Une situation due aux coûts de transport, d’après un responsable de Cimencam lors d’une conférence de presse organisée le 20 octobre dernier à Douala. Il a relevé à l’occasion que leur entreprise produit 1,5 million de tonnes de ciment par an. Pas assez pour satisfaire les 20 millions de Camerounais qui réclament un produit accessible en tout temps et à un coût abordable. Les consommateurs poussent alors un ouf de soulagement lorsqu’ils apprennent l’arrivée de deux autres opérateurs dans le secteur de la cimenterie au Cameroun.

Spéculation

Le 19 septembre 2011, Aliko Dangote et l’Etat du Cameroun signent une convention par laquelle le milliardaire nigérian s’engage pour la création d’une cimenterie à Douala, d’une capacité de 1,5 million tonnes de ciment par an. « La société présente des résultats bien au-delà des attentes avec plus de 300 personnes employées, plus de 90 milliards F. Cfa d’investissements et la saturation de production dès la première année », a relevé Philémon Yang, le Premier ministre, lors de la cérémonie d’inauguration de Dangote Cement Cameroon, le 27 août 2015 à Douala. Le promoteur de Dangote Cement Cameroon annonce quant à lui une deuxième phase du projet qui permettra de porter la capacité de production à trois millions de tonnes.

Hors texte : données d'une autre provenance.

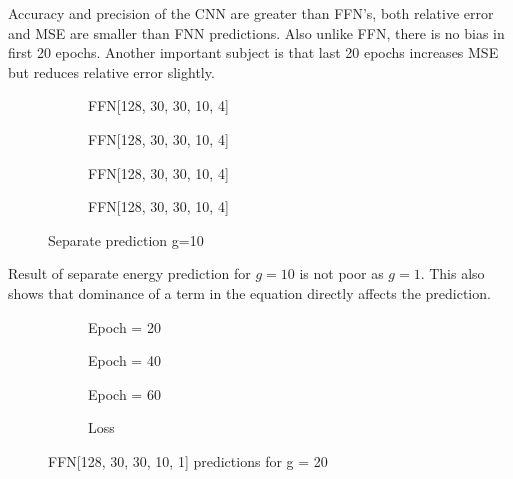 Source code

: \documentclass[a4paper,times,12pt]{article}
\begin{document}
Accuracy and precision of the CNN are greater than FFN's, both relative error and MSE are smaller than FNN predictions. Also unlike FFN, there is no bias in first 20 epochs. Another important subject is that last 20 epochs increases MSE but reduces relative error slightly. 

\begin{figure}[H]
    \centering
    \begin{subfigure}[t]{0.45\textwidth}
		\centering
        
        \caption{FFN[128, 30, 30, 10, 4]}
		\label{fig:a}
    \end{subfigure}
    \begin{subfigure}[t]{0.45\textwidth}
		\centering
        
        \caption{FFN[128, 30, 30, 10, 4]}
		\label{fig:b}
    \end{subfigure}    
    \begin{subfigure}[t]{0.45\textwidth}
        \centering
        
        \caption{FFN[128, 30, 30, 10, 4]}
		\label{fig:c}
    \end{subfigure}
    \begin{subfigure}[t]{0.45\textwidth}
        \centering
        
        \caption{FFN[128, 30, 30, 10, 4]}
		\label{fig:c}
    \end{subfigure}
	\caption{Separate prediction  g=10}
\label{fig:FFN-g-10-S}
\end{figure}

Result of separate energy prediction for $g=10$ is not poor as $g = 1$. This also shows that dominance of a term in the equation directly affects the prediction. 

\begin{figure}[H]
    \centering
    \begin{subfigure}[t]{0.45\textwidth}
		\centering
        
        \caption{Epoch = 20}
		\label{fig:a}
    \end{subfigure}
    \begin{subfigure}[t]{0.45\textwidth}
		\centering
        
        \caption{Epoch = 40}
		\label{fig:b}
    \end{subfigure}    
    \begin{subfigure}[t]{0.45\textwidth}
        \centering
        
        \caption{Epoch = 60}
		\label{fig:c}
    \end{subfigure}
    \begin{subfigure}[t]{0.45\textwidth}
        \centering
        
        \caption{Loss}
		\label{fig:c}
    \end{subfigure}
	\caption{FFN[128, 30, 30, 10, 1] predictions for g = 20}
\label{fig:FFN-g-20}
\end{figure}
\end{document}
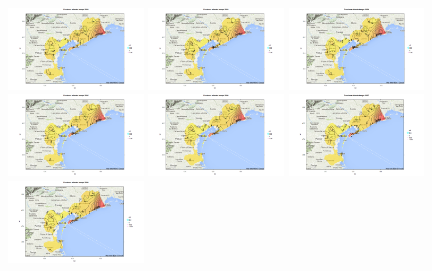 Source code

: \documentclass[a4paper,11pt,twoside,openright]{book}							%
\begin{document}
\begin{figure}[H]
\includegraphics[trim=0cm 0cm 4cm 0cm,clip=true,width=0.32\textwidth]{Immagini/venezia_con_covariate/Maps2002.png}
\includegraphics[trim=0cm 0cm 4cm 0cm,clip=true,width=0.32\textwidth]{Immagini/venezia_con_covariate/Maps2003.png}
\includegraphics[trim=0cm 0cm 4cm 0cm,clip=true,width=0.32\textwidth]{Immagini/venezia_con_covariate/Maps2004.png}
\includegraphics[trim=0cm 0cm 4cm 0cm,clip=true,width=0.32\textwidth]{Immagini/venezia_con_covariate/Maps2005.png}
\includegraphics[trim=0cm 0cm 4cm 0cm,clip=true,width=0.32\textwidth]{Immagini/venezia_con_covariate/Maps2006.png}
\includegraphics[trim=0cm 0cm 4cm 0cm,clip=true,width=0.32\textwidth]{Immagini/venezia_con_covariate/Maps2007.png}
\includegraphics[trim=0cm 0cm 4cm 0cm,clip=true,width=0.32\textwidth]{Immagini/venezia_con_covariate/Maps2008.png}

\end{figure}
\end{document}
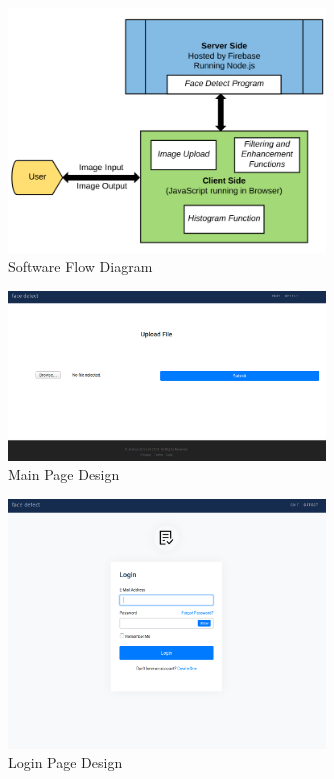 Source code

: \documentclass{article}
\begin{document}
  \begin{figure}[!htb]
    \centering
    \includegraphics[width=0.75\textwidth]{assets/Software_Flow_Diagram.png}
    \caption{Software Flow Diagram}
    \label{fig:flow-diagram}
  \end{figure}

  \begin{figure}[!htb]
    \centering
    \includegraphics[width=0.75\textwidth]{assets/main_page.png}
    \caption{Main Page Design}
    \label{fig:main-page}
  \end{figure}

  \begin{figure}[!htb]
    \centering
    \includegraphics[width=0.75\textwidth]{assets/login.png}
    \caption{Login Page Design}
    \label{fig:login-page}
  \end{figure}
  
\end{document}
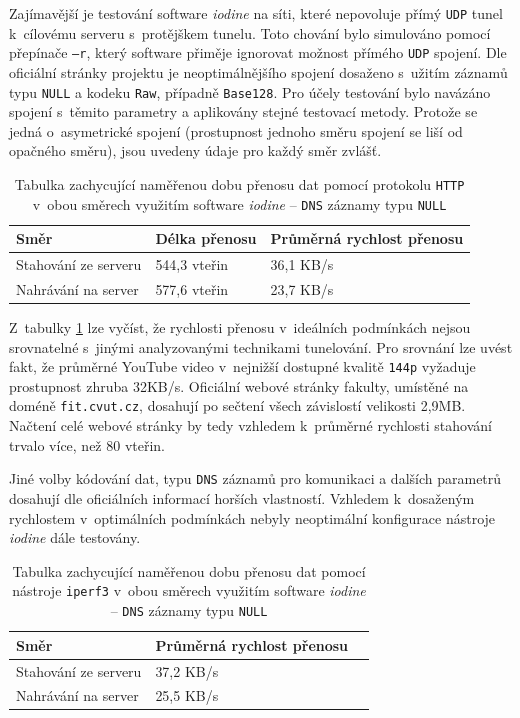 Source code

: \documentclass[thesis=M,czech]{FITthesis}[2012/10/20]
\begin{document}
Zajímavější je testování software \textit{iodine} na síti, které nepovoluje přímý \texttt{UDP} tunel k~cílovému serveru s~protějškem tunelu. Toto chování bylo simulováno pomocí přepínače \texttt{--r}, který software přiměje ignorovat možnost přímého \texttt{UDP} spojení. Dle oficiální stránky projektu je neoptimálnějšího spojení dosaženo s~užitím záznamů typu \texttt{NULL} a kodeku \texttt{Raw}, případně \texttt{Base128}. Pro účely testování bylo navázáno spojení s~těmito parametry a aplikovány stejné testovací metody. Protože se jedná o~asymetrické spojení (prostupnost jednoho směru spojení se liší od opačného směru), jsou uvedeny údaje pro každý směr zvlášť.


    \begin{table}[h]
	\centering
	\begin{tabular}{|l||l|l|}
	\hline
	Směr  & Délka přenosu & Průměrná rychlost přenosu \\ \hline \hline
	Stahování ze serveru  & 544,3 vteřin   & 36,1 KB/s                 \\ \hline
	Nahrávání na server   & 577,6 vteřin   & 23,7 KB/s                 \\ \hline
	\end{tabular}
	\caption{Tabulka zachycující naměřenou dobu přenosu dat pomocí protokolu \texttt{HTTP} v~obou směrech využitím software \textit{iodine} -- \texttt{DNS} záznamy typu \texttt{NULL}}
	\label{tab:iodine-down-up}
    \end{table}
    
    
    Z~tabulky \ref{tab:iodine-down-up} lze vyčíst, že rychlosti přenosu v~ideálních podmínkách nejsou srovnatelné s~jinými analyzovanými technikami tunelování. Pro srovnání lze uvést fakt, že průměrné YouTube video v~nejnižší dostupné kvalitě \texttt{144p} vyžaduje prostupnost zhruba 32KB/s\cite{youtube-data-usage}. Oficiální webové stránky fakulty, umístěné na doméně \texttt{fit.cvut.cz}, dosahují po sečtení všech závislostí velikosti 2,9MB. Načtení celé webové stránky by tedy vzhledem k~průměrné rychlosti stahování trvalo více, než 80 vteřin.
    
    Jiné volby kódování dat, typu \texttt{DNS} záznamů pro komunikaci a dalších parametrů dosahují dle oficiálních informací\cite{iodine-repo} horších vlastností. Vzhledem k~dosaženým rychlostem v~optimálních podmínkách nebyly neoptimální konfigurace nástroje \textit{iodine} dále testovány.
    
    
    \begin{table}[h]
	\centering
	\begin{tabular}{|l||l|l|}
	\hline
	Směr  & Průměrná rychlost přenosu \\ \hline \hline
	Stahování ze serveru  & 37,2 KB/s                 \\ \hline
	Nahrávání na server   & 25,5 KB/s                 \\ \hline
	\end{tabular}
	\caption{Tabulka zachycující naměřenou dobu přenosu dat pomocí nástroje \texttt{iperf3} v~obou směrech využitím software \textit{iodine} -- \texttt{DNS} záznamy typu \texttt{NULL}}
	\label{tab:iperf-download}
    \end{table}
    
\end{document}
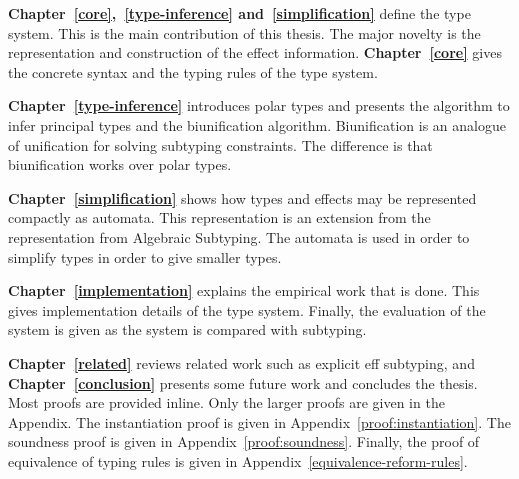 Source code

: \textbf{Chapter~\ref{core},~\ref{type-inference} and~\ref{simplification}} define the \core type system. This is the main contribution of this thesis. The major novelty is the representation and construction of the effect information. \textbf{Chapter~\ref{core}} gives the concrete syntax and the typing rules of the \core type system. 

\textbf{Chapter~\ref{type-inference}} introduces polar types and presents the algorithm to infer principal types and the biunification algorithm. Biunification is an analogue of unification for solving subtyping constraints. The difference is that biunification works over polar types. 

\textbf{Chapter~\ref{simplification}} shows how types and effects may be represented compactly as automata. This representation is an extension from the representation from Algebraic Subtyping. The automata is used in order to simplify types in order to give smaller types.

\textbf{Chapter~\ref{implementation}} explains the empirical work that is done. This gives implementation details of the \core type system. Finally, the evaluation of the \core system is given as the system is compared with subtyping.

\textbf{Chapter~\ref{related}} reviews related work such as explicit eff subtyping, and \textbf{Chapter~\ref{conclusion}} presents some future work and concludes the thesis. Most proofs are provided inline. Only the larger proofs are given in the Appendix. The instantiation proof is given in Appendix~\ref{proof:instantiation}. The soundness proof is given in Appendix~\ref{proof:soundness}. Finally, the proof of equivalence of typing rules is given in Appendix~\ref{equivalence-reform-rules}.
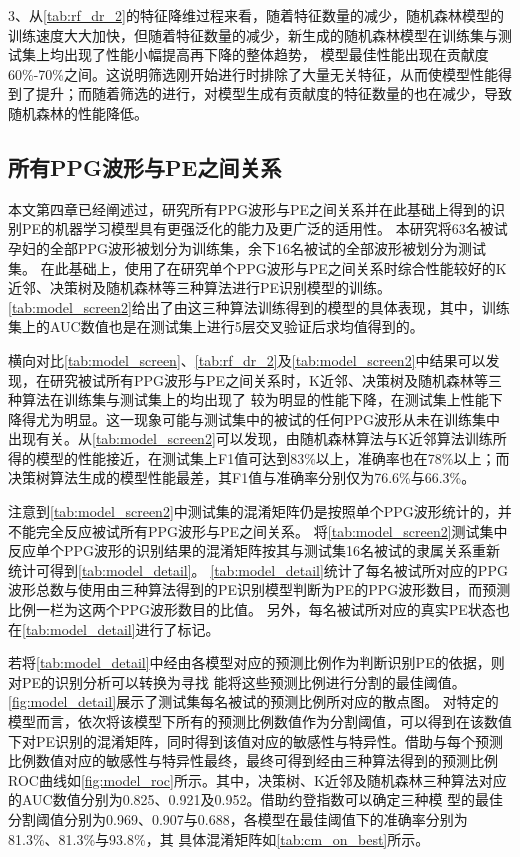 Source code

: 3、从\autoref{tab:rf_dr_2}的特征降维过程来看，随着特征数量的减少，随机森林模型的训练速度大大加快，但随着特征数量的减少，新生成的随机森林模型在训练集与测试集上均出现了性能小幅提高再下降的整体趋势，
模型最佳性能出现在贡献度60\%-70\%之间。这说明筛选刚开始进行时排除了大量无关特征，从而使模型性能得到了提升；而随着筛选的进行，对模型生成有贡献度的特征数量的也在减少，导致随机森林的性能降低。

\subsection{所有PPG波形与PE之间关系}

本文第四章已经阐述过，研究所有PPG波形与PE之间关系并在此基础上得到的识别PE的机器学习模型具有更强泛化的能力及更广泛的适用性。
本研究将63名被试孕妇的全部PPG波形被划分为训练集，余下16名被试的全部波形被划分为测试集。
在此基础上，使用了在研究单个PPG波形与PE之间关系时综合性能较好的K近邻、决策树及随机森林等三种算法进行PE识别模型的训练。
\autoref{tab:model_screen2}给出了由这三种算法训练得到的模型的具体表现，其中，训练集上的AUC数值也是在测试集上进行5层交叉验证后求均值得到的。

横向对比\autoref{tab:model_screen}、\autoref{tab:rf_dr_2}及\autoref{tab:model_screen2}中结果可以发现，在研究被试所有PPG波形与PE之间关系时，K近邻、决策树及随机森林等三种算法在训练集与测试集上的均出现了
较为明显的性能下降，在测试集上性能下降得尤为明显。这一现象可能与测试集中的被试的任何PPG波形从未在训练集中出现有关。从\autoref{tab:model_screen2}可以发现，由随机森林算法与K近邻算法训练所得的模型的性能接近，在测试集上F1值可达到83\%以上，准确率也在78\%以上；而决策树算法生成的模型性能最差，其F1值与准确率分别仅为76.6\%与66.3\%。

注意到\autoref{tab:model_screen2}中测试集的混淆矩阵仍是按照单个PPG波形统计的，并不能完全反应被试所有PPG波形与PE之间关系。
将\autoref{tab:model_screen2}测试集中反应单个PPG波形的识别结果的混淆矩阵按其与测试集16名被试的隶属关系重新统计可得到\autoref{tab:model_detail}。
\autoref{tab:model_detail}统计了每名被试所对应的PPG波形总数与使用由三种算法得到的PE识别模型判断为PE的PPG波形数目，而预测比例一栏为这两个PPG波形数目的比值。
另外，每名被试所对应的真实PE状态也在\autoref{tab:model_detail}进行了标记。


若将\autoref{tab:model_detail}中经由各模型对应的预测比例作为判断识别PE的依据，则对PE的识别分析可以转换为寻找
能将这些预测比例进行分割的最佳阈值。\autoref{fig:model_detail}展示了测试集每名被试的预测比例所对应的散点图。
对特定的模型而言，依次将该模型下所有的预测比例数值作为分割阈值，可以得到在该数值下对PE识别的混淆矩阵，同时得到该值对应的敏感性与特异性。借助与每个预测比例数值对应的敏感性与特异性最终，最终可得到经由三种算法得到的预测比例
ROC曲线如\autoref{fig:model_roc}所示。其中，决策树、K近邻及随机森林三种算法对应的AUC数值分别为0.825、0.921及0.952。借助约登指数可以确定三种模
型的最佳分割阈值分别为0.969、0.907与0.688，各模型在最佳阈值下的准确率分别为81.3\%、81.3\%与93.8\%，其
具体混淆矩阵如\autoref{tab:cm_on_best}所示。

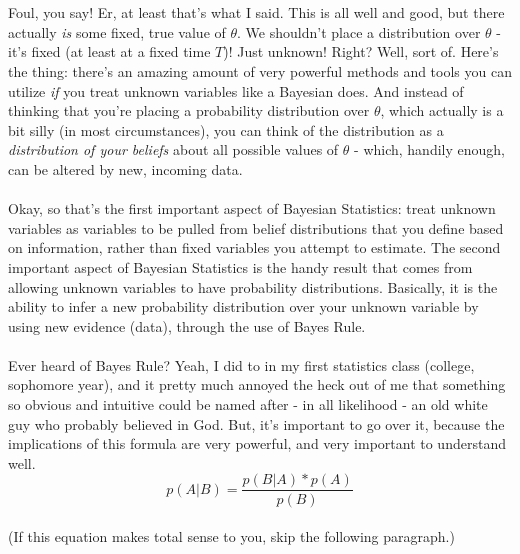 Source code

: \documentclass[12pt]{book}
\begin{document}
\\\\
Foul, you say! Er, at least that's what I said. This is all well and good, but there actually \textit{is}  some fixed, true value of $\theta$. We shouldn't place a distribution over $\theta$ - it's fixed (at least at a fixed time $T$)! Just unknown! Right? Well, sort of. Here's the thing: there's an amazing amount of very powerful methods and tools you can utilize \textit{if} you treat unknown variables like a Bayesian does. And instead of thinking that you're placing a probability distribution over $\theta$, which actually is a bit silly (in most circumstances), you can think of the distribution as a  \textit{distribution of your beliefs} about all possible values of $\theta$ - which, handily enough, can be altered by new, incoming data. 
\\\\
Okay, so that's the first important aspect of Bayesian Statistics: treat unknown variables as variables to be pulled from belief distributions that you define based on information, rather than fixed variables you attempt to estimate. The second important aspect of Bayesian Statistics is the handy result that comes from allowing unknown variables to have probability distributions. Basically, it is the ability to infer a new probability distribution over your unknown variable by using new evidence (data), through the use of Bayes Rule.
\\\\
Ever heard of Bayes Rule? Yeah, I did to in my first statistics class (college, sophomore year), and it pretty much annoyed the heck out of me that something so obvious and intuitive could be named after - in all likelihood - an old white guy who probably believed in God. But, it's important to go over it, because the implications of this formula are very powerful, and very important to understand well.
\\
\begin{equation}
p(A|B) = \frac{p(B|A)*p(A)}{p(B)}
\end{equation}
\\
(If this equation makes total sense to you, skip the following paragraph.)
\\\\
  \def\secondcircle{(210:1.25cm) circle (1.75cm)}
  \def\thirdcircle{(330:.75cm) circle (2.5cm)}
  
\end{document}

« Avec cette deuxième phase, Dangote Cement Cameroon deviendra la plus grande cimenterie du Cameroun. Le Cameroun pourra alors exporter du ciment en zone Cemac », a expliqué Aliko Dangote. La mise en route en février 2014 de Ciments d’Afrique (Cimaf), fruit de la coopération économique entre le Cameroun et le Maroc, pour une capacité de production de 500 000 tonnes, a porté la production annuelle de ciment au Cameroun à 3,5 millions de tonnes par an.

Une production qui pourrait être revue, si les promesses de Dangote venaient à se réaliser, à 5 millions de tonnes. Selon Ernest Gbwaboubou, ministre des Mines, de l’Industrie et du Développement technologique, reprenant le Président du conseil d’administration (Pca) du Groupe Cimaf/Addoha, « la nouvelle usine permettra d’endiguer les nombreuses ruptures de fournitures de ciments constatées sur le marché camerounais, de mettre fin à la spéculation autour du prix du ciment et de garantir une constante dans la qualité de ce produit ».

Si l’autorité administrative plaide pour la fin des spéculations, les consommateurs quant à eux ne comprennent toujours pas pourquoi le prix du ciment n’a connu aucune baisse dans les quincailleries, malgré la concurrence.